Aksi keduanya dianggap melecehkan Institusi TNI dan pada hal ini kedua oknum tersebut, langsung ditindak tegas dengan pemberian PTDH. Selain pelanggaran kode etik yang dilakukan, polisi sering kali tidak humanis kepada masyarakat, banyak masyarakat yang mengeluh akan sikap arogan dari polisi.

Dikutip Tempo.co/25 Agustus 2022, Indikator Politik Indonesia, hasil survei kepercayaan publik kepada Polri sebesar 54,2 persen sepanjang 11 - 17 Agustus 2022. Survei tersebut menunjukkan hasil yang cukup dalam artian masyarakat tidak begitu percaya pada Kepolisian berbeda dengan Institusi TNI dan Kejaksaan yang menempati posisi diatas Kepolisian. Bukan membanding – bandingkan tetapi disini kita bisa menilai bahwa citra polisi tidak begitu baik di masyarakat, polisi belum menunjukkan kinerja yang baik dalam menyelesaikan suatu perkara, bukan fokus untuk menyelesaikan satu masalah dalam internalnya malah menambah lagi masalah baru. Saya kira ini lucu sebab dimana aparat penegak hukum yang diamanatkan oleh UU untuk menjaga keamanan di masyarakat malah memberikan rasa tidak aman dalam melaksanakan tugasnya. Masyarakat bertanya – tanya tentang bagaimana eksekusi dari Kapolri yang mengatakan “Kalau tak mampu membersihkan ekor, maka kepalanya akan saya potong. Ini semua untuk kebaikan organisasi yang susah payah berjuang.
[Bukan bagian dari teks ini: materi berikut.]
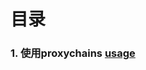 
# 目录

### 1. 使用proxychains [usage][proxychains]

[proxychains]: 1-proxychains.md "config file example"


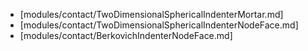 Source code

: - [modules/contact/TwoDimensionalSphericalIndenterMortar.md]
- [modules/contact/TwoDimensionalSphericalIndenterNodeFace.md]
- [modules/contact/BerkovichIndenterNodeFace.md]
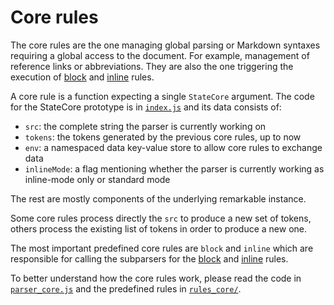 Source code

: # Core rules

The core rules are the one managing global parsing or Markdown syntaxes
requiring a global access to the document. For example, management of reference
links or abbreviations. They are also the one triggering the execution of
[block][block] and [inline][inline] rules.

A core rule is a function expecting a single `StateCore` argument. The code for
the StateCore prototype is in [`index.js`](../lib/index.js) and its data consists
of:

* `src`: the complete string the parser is currently working on
* `tokens`: the tokens generated by the previous core rules, up to now
* `env`: a namespaced data key-value store to allow core rules to exchange data
* `inlineMode`: a flag mentioning whether the parser is currently working as inline-mode only
  or standard mode

The rest are mostly components of the underlying remarkable instance.

Some core rules process directly the `src` to produce a new set of tokens,
others process the existing list of tokens in order to produce a new one.

The most important predefined core rules are `block` and `inline` which are
responsible for calling the subparsers for the [block][block] and
[inline][inline] rules.

To better understand how the core rules work, please read the code in
[`parser_core.js`](../lib/parser_core.js) and the predefined rules in
[`rules_core/`](../lib/rules_core/).

[inline]: parsing_inline.md
[block]: parsing_block.md
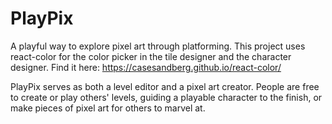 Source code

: # PlayPix

A playful way to explore pixel art through platforming.
This project uses react-color for the color picker in the tile designer
and the character designer. Find it here: https://casesandberg.github.io/react-color/

PlayPix serves as both a level editor and a pixel art creator. People are free to create or play others' levels, guiding a playable character to the finish, or make pieces of pixel art for others to marvel at.
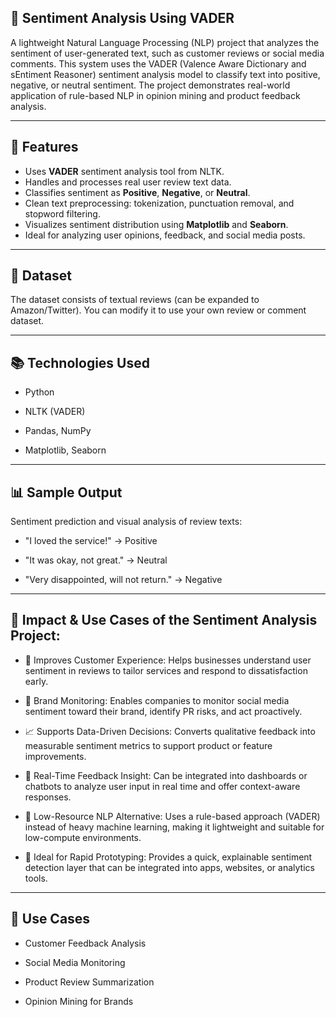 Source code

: ## 🧠 Sentiment Analysis Using VADER

A lightweight Natural Language Processing (NLP) project that analyzes the sentiment of user-generated text, such as customer reviews or social media comments. This system uses the VADER (Valence Aware Dictionary and sEntiment Reasoner) sentiment analysis model to classify text into positive, negative, or neutral sentiment. The project demonstrates real-world application of rule-based NLP in opinion mining and product feedback analysis.

---

## 📌 Features

- Uses **VADER** sentiment analysis tool from NLTK.
- Handles and processes real user review text data.
- Classifies sentiment as **Positive**, **Negative**, or **Neutral**.
- Clean text preprocessing: tokenization, punctuation removal, and stopword filtering.
- Visualizes sentiment distribution using **Matplotlib** and **Seaborn**.
- Ideal for analyzing user opinions, feedback, and social media posts.

---

## 📂 Dataset
The dataset consists of textual reviews (can be expanded to Amazon/Twitter). You can modify it to use your own review or comment dataset.

---

## 📚 Technologies Used

- Python

- NLTK (VADER)

- Pandas, NumPy

- Matplotlib, Seaborn

---

## 📊 Sample Output

Sentiment prediction and visual analysis of review texts:

- "I loved the service!" → Positive

- "It was okay, not great." → Neutral

- "Very disappointed, will not return." → Negative

---

## 🎯 Impact & Use Cases of the Sentiment Analysis Project:

- 🛒 Improves Customer Experience: Helps businesses understand user sentiment in reviews to tailor services and respond to dissatisfaction early.

- 📢 Brand Monitoring: Enables companies to monitor social media sentiment toward their brand, identify PR risks, and act proactively.

- 📈 Supports Data-Driven Decisions: Converts qualitative feedback into measurable sentiment metrics to support product or feature improvements.

- 💬 Real-Time Feedback Insight: Can be integrated into dashboards or chatbots to analyze user input in real time and offer context-aware responses.

- 🧠 Low-Resource NLP Alternative: Uses a rule-based approach (VADER) instead of heavy machine learning, making it lightweight and suitable for low-compute environments.

- 🧪 Ideal for Rapid Prototyping: Provides a quick, explainable sentiment detection layer that can be integrated into apps, websites, or analytics tools.

---

## 📌 Use Cases

- Customer Feedback Analysis

- Social Media Monitoring

- Product Review Summarization

- Opinion Mining for Brands

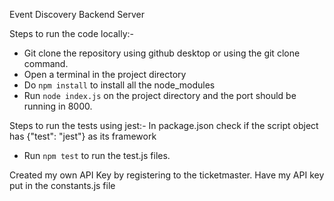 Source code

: Event Discovery Backend Server

Steps to run the code locally:-
- Git clone the repository using github desktop or using the git clone command.
- Open a terminal in the project directory
- Do `npm install` to install all the node_modules
- Run `node index.js` on the project directory and the port should be running in 8000.

Steps to run the tests using jest:- 
In package.json check if the script object has {"test": "jest"} as its framework
- Run `npm test` to run the test.js files.

Created my own API Key by registering to the ticketmaster. Have my API key put in the constants.js file  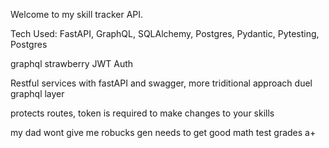 Welcome to my skill tracker API.

Tech Used:
FastAPI,
GraphQL,
SQLAlchemy,
Postgres,
Pydantic,
Pytesting,
Postgres

graphql strawberry
JWT Auth

Restful services with fastAPI and swagger, more triditional approach
duel
graphql layer

protects routes, token is required to make changes to your skills


my dad wont give me robucks
gen needs to get good math test grades a+
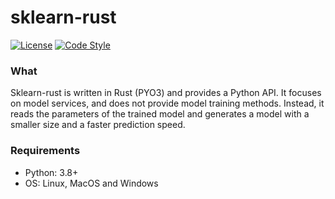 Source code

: # sklearn-rust

[![License](https://img.shields.io/github/license/tushushu/ulist)](https://github.com/tushushu/ulist/blob/main/LICENSE)
[![Code Style](https://img.shields.io/badge/code%20style-flake8-blue)](https://github.com/PyCQA/flake8)  
  

### What
Sklearn-rust is written in Rust (PYO3) and provides a Python API. It focuses on model services, and does not provide model training methods. Instead, it reads the parameters of the trained model and generates a model with a smaller size and a faster prediction speed.


### Requirements
* Python: 3.8+    
* OS: Linux, MacOS and Windows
Menjadi teladan, pelayan dan pahami setiap masalah dan suara masyarakat agar kita bisa ambil kebijakan yang sesuai” dan pada faktanya masyarakat masih menunggu realisasi dari ucapan Kapolri tersebut. Lalu disini yang menjadi pertanyaan penulis, sebenarnya ada apa dengan Polri? Apakah hal ini terkait dengan upaya menggulingkan Kapolri Listyo Sigit yang menjadi pilihan Presiden Jokowi?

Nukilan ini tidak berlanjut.